(Given records)
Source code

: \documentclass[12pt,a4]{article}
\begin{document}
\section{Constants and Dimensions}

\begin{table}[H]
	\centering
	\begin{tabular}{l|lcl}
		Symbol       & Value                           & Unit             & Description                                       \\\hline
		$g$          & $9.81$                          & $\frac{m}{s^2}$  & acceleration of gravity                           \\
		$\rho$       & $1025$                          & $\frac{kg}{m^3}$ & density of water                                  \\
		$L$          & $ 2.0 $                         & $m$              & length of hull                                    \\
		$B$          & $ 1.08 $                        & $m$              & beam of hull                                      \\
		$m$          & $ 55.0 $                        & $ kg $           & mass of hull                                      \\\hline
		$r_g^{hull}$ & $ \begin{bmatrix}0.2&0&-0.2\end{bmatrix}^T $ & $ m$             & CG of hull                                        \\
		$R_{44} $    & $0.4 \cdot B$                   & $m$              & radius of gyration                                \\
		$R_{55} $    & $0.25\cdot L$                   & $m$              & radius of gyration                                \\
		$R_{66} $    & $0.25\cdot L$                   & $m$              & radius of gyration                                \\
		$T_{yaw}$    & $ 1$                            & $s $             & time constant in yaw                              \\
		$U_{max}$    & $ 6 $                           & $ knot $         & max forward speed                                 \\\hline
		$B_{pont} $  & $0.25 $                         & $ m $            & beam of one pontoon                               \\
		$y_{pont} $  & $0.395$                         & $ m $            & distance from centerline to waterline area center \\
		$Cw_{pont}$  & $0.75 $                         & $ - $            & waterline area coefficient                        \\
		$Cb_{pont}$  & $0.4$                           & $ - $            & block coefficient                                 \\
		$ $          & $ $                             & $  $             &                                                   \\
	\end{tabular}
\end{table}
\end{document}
(End Given records)
(Given records)
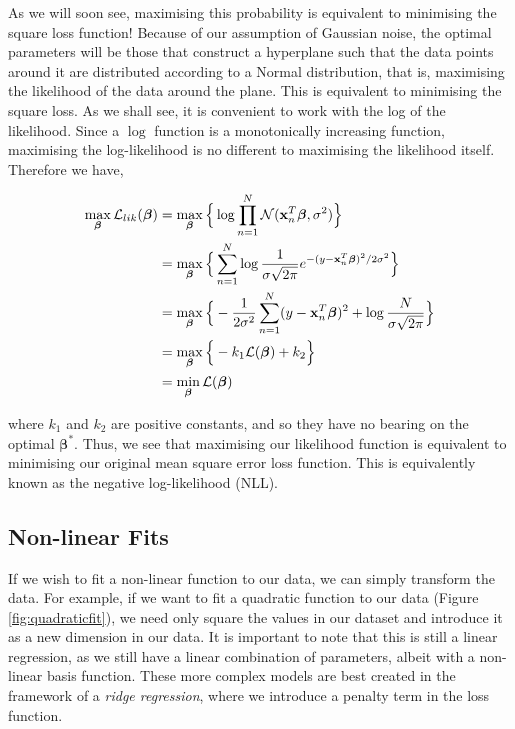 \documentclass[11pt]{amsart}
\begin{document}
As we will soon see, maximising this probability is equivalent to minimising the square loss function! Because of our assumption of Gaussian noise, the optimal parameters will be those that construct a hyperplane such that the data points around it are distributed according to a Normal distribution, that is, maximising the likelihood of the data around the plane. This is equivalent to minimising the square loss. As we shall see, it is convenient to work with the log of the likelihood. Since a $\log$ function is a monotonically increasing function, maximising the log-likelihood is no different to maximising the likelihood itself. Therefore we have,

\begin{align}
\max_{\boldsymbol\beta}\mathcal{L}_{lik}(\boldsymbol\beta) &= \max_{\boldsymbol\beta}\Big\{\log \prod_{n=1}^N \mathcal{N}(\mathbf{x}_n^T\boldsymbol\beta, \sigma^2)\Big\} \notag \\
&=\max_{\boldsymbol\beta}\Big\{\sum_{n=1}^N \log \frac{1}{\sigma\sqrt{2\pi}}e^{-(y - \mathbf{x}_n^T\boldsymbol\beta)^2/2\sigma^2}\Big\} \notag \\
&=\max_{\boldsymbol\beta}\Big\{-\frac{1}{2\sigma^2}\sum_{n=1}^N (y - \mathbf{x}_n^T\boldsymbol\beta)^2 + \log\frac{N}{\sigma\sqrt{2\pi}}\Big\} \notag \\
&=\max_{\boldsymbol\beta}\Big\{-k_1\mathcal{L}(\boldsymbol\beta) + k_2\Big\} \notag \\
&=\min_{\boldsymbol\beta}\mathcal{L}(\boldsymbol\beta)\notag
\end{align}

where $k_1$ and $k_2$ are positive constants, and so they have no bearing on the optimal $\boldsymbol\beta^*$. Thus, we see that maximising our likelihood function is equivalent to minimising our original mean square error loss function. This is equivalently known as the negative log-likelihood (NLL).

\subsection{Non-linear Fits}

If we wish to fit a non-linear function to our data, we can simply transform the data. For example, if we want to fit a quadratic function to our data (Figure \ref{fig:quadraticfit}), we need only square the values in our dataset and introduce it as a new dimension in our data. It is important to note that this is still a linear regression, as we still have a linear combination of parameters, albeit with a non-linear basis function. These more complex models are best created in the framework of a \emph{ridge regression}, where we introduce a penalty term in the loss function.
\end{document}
(End Given records)
When you have gone through the records above, say how many lines include the word "mathcal", and write nothing besides that number.

3